Electrochemical Behavior of Pyridine-Doped Carbon-Supported Co-Phthalocyanine (Py-CoPc/C) for Oxygen Reduction Reaction and Its Application to Fuel Cell

  • Received Date: 1 April 2013
    Available Online: 14 June 2013

    Fund Project: 国家自然科学基金(21173039) (21173039) 高等学校博士学科点专项科研基金(20110075110001) (20110075110001)国家环境保护纺织工业污染防治工程技术中心(20110927)资助项目 (20110927)

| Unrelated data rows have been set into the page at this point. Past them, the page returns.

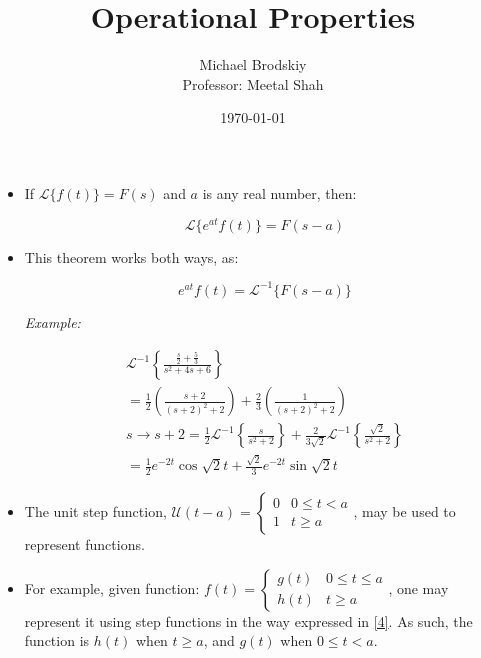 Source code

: \documentclass[12pt]{article}
\title{Operational Properties}
\date{\today}
\author{Michael Brodskiy\\ \small Professor: Meetal Shah}
\begin{document}
\maketitle

\begin{itemize}

  \item If $\mathcal{L}\{f(t)\}=F(s)$ and $a$ is any real number, then:

    \begin{equation}
      \mathcal{L}\{e^{at}f(t)\}=F(s-a)
      \label{1}
    \end{equation}

  \item This theorem works both ways, as:

    \begin{equation}
      e^{at}f(t)=\mathcal{L}^{-1}\{F(s-a)\}
      \label{2}
    \end{equation}

    \textit{Example:}

    \begin{equation}
      \begin{split}
        \mathcal{L}^{-1}\left\{ \frac{\frac{s}{2}+\frac{5}{3}}{s^2+4s+6} \right\}\\
        =\frac{1}{2}\left( \frac{s+2}{(s+2)^2+2} \right)+\frac{2}{3}\left( \frac{1}{(s+2)^2+2} \right)\\
        s\to s+2=\frac{1}{2}\mathcal{L}^{-1}\left\{ \frac{s}{s^2+2} \right\}+\frac{2}{3\sqrt{2}}\mathcal{L}^{-1}\left\{ \frac{\sqrt{2}}{s^2+2}  \right\}\\
          =\frac{1}{2}e^{-2t}\cos \sqrt{2}t+\frac{\sqrt{2}}{3}e^{-2t}\sin\sqrt{2}t
      \end{split}
      \label{3}
    \end{equation}

  \item The unit step function, $\mathcal{U}(t-a)=\left\{\begin{array}{ll} 0 & 0\leq t< a\\ 1 & t\geq a \end{array}$, may be used to represent functions.

    \item For example, given function: $f(t)=\left\{\begin{array}{ll} g(t) & 0\leq t\leq a\\ h(t) & t\geq a \end{array}$, one may represent it using step functions in the way expressed in \eqref{4}. As such, the function is $h(t)$ when $t\geq a$, and $g(t)$ when $0\leq t< a$.


\end{itemize}
\end{document}
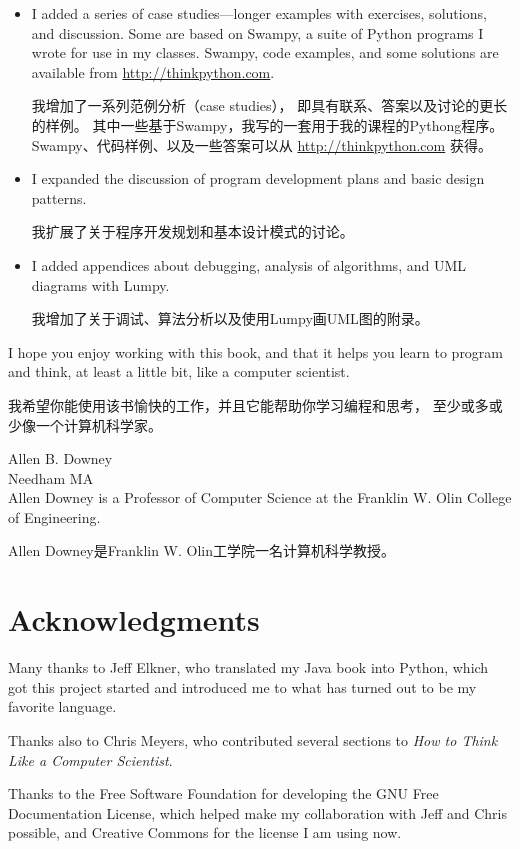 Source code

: \documentclass[10pt]{book}
\begin{document}
\begin{CJK}{UTF8}{gbsn}
\begin{itemize}
\item I added a series of case studies---longer examples with
  exercises, solutions, and discussion.  Some are based on
  Swampy, a suite of Python programs I wrote for use in my classes.
  Swampy, code examples, and some solutions are available from
  \url{http://thinkpython.com}.
  
我增加了一系列范例分析（case studies），
即具有联系、答案以及讨论的更长的样例。
其中一些基于Swampy，我写的一套用于我的课程的Pythong程序。
Swampy、代码样例、以及一些答案可以从 \url{http://thinkpython.com} 获得。

\item I expanded the discussion of program development plans
  and basic design patterns.

我扩展了关于程序开发规划和基本设计模式的讨论。

\item I added appendices about debugging, analysis of algorithms, and
  UML diagrams with Lumpy.

我增加了关于调试、算法分析以及使用Lumpy画UML图的附录。

\end{itemize}

I hope you enjoy working with this book, and that it helps
you learn to program and think, at least a little bit, like
a computer scientist.

我希望你能使用该书愉快的工作，并且它能帮助你学习编程和思考，
至少或多或少像一个计算机科学家。

Allen B. Downey \\
Needham MA\\

Allen Downey is a Professor of Computer Science at 
the Franklin W. Olin College of Engineering.

Allen Downey是Franklin W. Olin工学院一名计算机科学教授。

\section*{Acknowledgments}

Many thanks to Jeff Elkner, who
translated my Java book into Python, which got this project
started and introduced me to what has turned out to be my
favorite language.

Thanks also to Chris Meyers, who contributed several sections
to {\em How to Think Like a Computer Scientist}.

Thanks to the Free Software Foundation for developing
the GNU Free Documentation License, which helped make
my collaboration with Jeff and Chris possible, and Creative
Commons for the license I am using now.


\end{CJK}
\end{document}
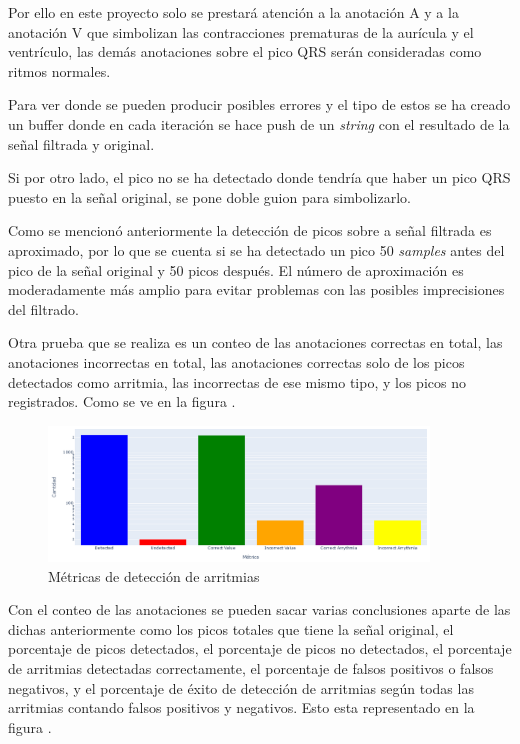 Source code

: Por ello en este proyecto solo se prestará atención a la anotación A y a la anotación V que simbolizan 
las contracciones prematuras de la aurícula y el ventrículo, las demás anotaciones sobre el pico QRS serán 
consideradas como ritmos normales.

Para ver donde se pueden producir posibles errores y el tipo de estos se ha creado un buffer donde en 
cada iteración se hace push de un \textit{string} con el resultado de la señal filtrada y original.

Si por otro lado, el pico no se ha detectado donde tendría que haber un pico QRS puesto en la señal original, 
se pone doble guion para simbolizarlo.

Como se mencionó anteriormente la detección de picos sobre a señal filtrada es aproximado, por lo que se cuenta
si se ha detectado un pico 50 \textit{samples} antes del pico de la señal original y 50 picos después. El número de aproximación 
es moderadamente más amplio para evitar problemas con las posibles imprecisiones del filtrado.  

Otra prueba que se realiza es un conteo de las anotaciones correctas en total, las anotaciones incorrectas en total, las anotaciones
correctas solo de los picos detectados como arritmia, las incorrectas de ese mismo tipo, y los picos no registrados. 
Como se ve en la figura .

\begin{figure}[h!]
	\centering
    \includegraphics[width=0.9\textwidth]{./Images/img_algoritmo/estadisticas_arritmias_1.png}
    \caption{Métricas de detección de arritmias}
    \label{fig:estadisticas_algoritmos_1}
\end{figure} 

Con el conteo de las anotaciones se pueden sacar varias conclusiones aparte de las dichas 
anteriormente como los picos totales que tiene la señal original, el porcentaje de picos 
detectados, el porcentaje de picos no detectados, el porcentaje de arritmias detectadas 
correctamente, el porcentaje de falsos positivos o falsos negativos, y el porcentaje de éxito de detección de 
arritmias según todas las arritmias contando falsos positivos y negativos. Esto esta representado en la figura .


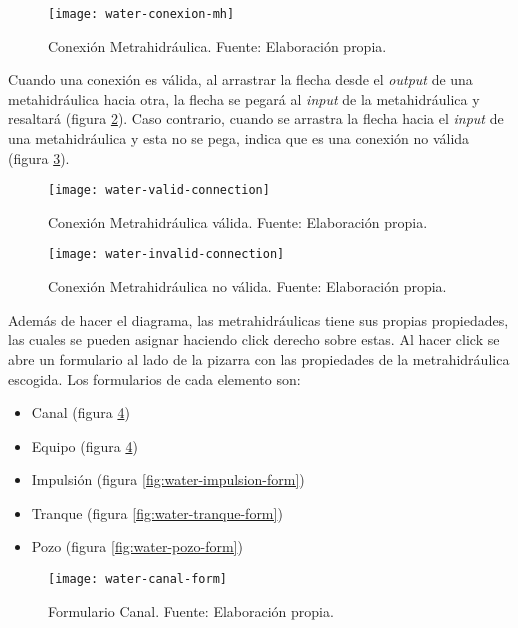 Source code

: \begin{figure}[H]
	\centering
	\texttt{[image: water-conexion-mh]}
	\caption{\label{fig:water-conexion-mh} Conexión Metrahidráulica. Fuente: Elaboración propia.}
\end{figure}

Cuando una conexión es válida, al arrastrar la flecha desde el \textit{output} de una metahidráulica hacia otra, la flecha se pegará al \textit{input} de la metahidráulica y resaltará (figura \ref{fig:water-valid-connection}). Caso contrario, cuando se arrastra la flecha hacia el \textit{input} de una metahidráulica y esta no se pega, indica que es una conexión no válida (figura \ref{fig:water-invalid-connection}).

\begin{figure}[H]
	\centering
	\texttt{[image: water-valid-connection]}
	\caption{\label{fig:water-valid-connection} Conexión Metrahidráulica válida. Fuente: Elaboración propia.}
\end{figure}

\begin{figure}[H]
	\centering
	\texttt{[image: water-invalid-connection]}
	\caption{\label{fig:water-invalid-connection} Conexión Metrahidráulica no válida. Fuente: Elaboración propia.}
\end{figure}

Además de hacer el diagrama, las metrahidráulicas tiene sus propias propiedades, las cuales se pueden asignar haciendo click derecho sobre estas. Al hacer click se abre un formulario al lado de la pizarra con las propiedades de la metrahidráulica escogida.
Los formularios de cada elemento son:
\begin{itemize}
    \item Canal (figura \ref{fig:water-canal-form})
    \item Equipo (figura \ref{fig:water-canal-form})
    \item Impulsión (figura \ref{fig:water-impulsion-form})
    \item Tranque (figura \ref{fig:water-tranque-form})
    \item Pozo (figura \ref{fig:water-pozo-form})
\end{itemize}

\begin{figure}[H]
	\centering
	\texttt{[image: water-canal-form]}
	\caption{\label{fig:water-canal-form} Formulario Canal. Fuente: Elaboración propia.}
\end{figure}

  • Pyridine-doped, carbon-supported Co-phthalocyanine (Py-CoPc/C) nanoparticle catalysts were synthesized via a combined solvent-impregnation and milling procedure, using Co-phthalocyanine (CoPc) and pyridine (Py) as the catalyst precursors. The morphologies and compositions of the catalysts were characterized using X-ray diffraction (XRD), scanning electron microscopy-energy dispersive X-ray spectroscopy (SEM-EDS), and X-ray photoelectron spectroscopy (XPS). The electrocatalytic activities and stabilities were evaluated by linear sweep voltammetry (LSV), using a rotating disk electrode technique, in terms of their oxygen reduction reaction (ORR) activity as a function of Py doping. The results show that Py doping can significantly improve the catalytic activity of CoPc/C toward the ORR, and the optimal Py doping level is around 20% (i.e., 20%Py-20%CoPc/C), for which an onset potential of 0.20 V (vs SHE) and a half-wave potential of -0.03 V were achieved in 0.1 mol·L-1 KOH electrolyte. Compared with 40%Py/C and the 40%CoPc/C catalyst, the half-wave potential on the 20%Py-20%CoPc/C catalyst for the ORR shifted positively by 160 mV and 15 mV, respectively. The number of electrons transferred for the ORR also increased from 1.96 to 2.38, indicating an enhancement in ORR selectivity. Scanning electron microscopy-EDX and XRD analysis revealed that the N mass fraction (w) and dispersion of CoPc on carbon are improved by Py doping, which improves adsorption of O2 molecules on the catalyst surfaces. XPS analysis clearly showed pyridinic-N and graphitic-N in the Py-CoPc/C catalysts. Both are believed to be coordinated to Co ions on the catalyst surfaces, and this might be responsible for the enhanced ORR activity. An H2/O2 fuel cell using membrance electrode assembly (MEA), fabricated with a 20%Py-20%CoPc/ C cathode catalyst, generated a peak power density of 21 mW·cm-1, which is 2.4 times that of CoPc/C under the same operating conditions.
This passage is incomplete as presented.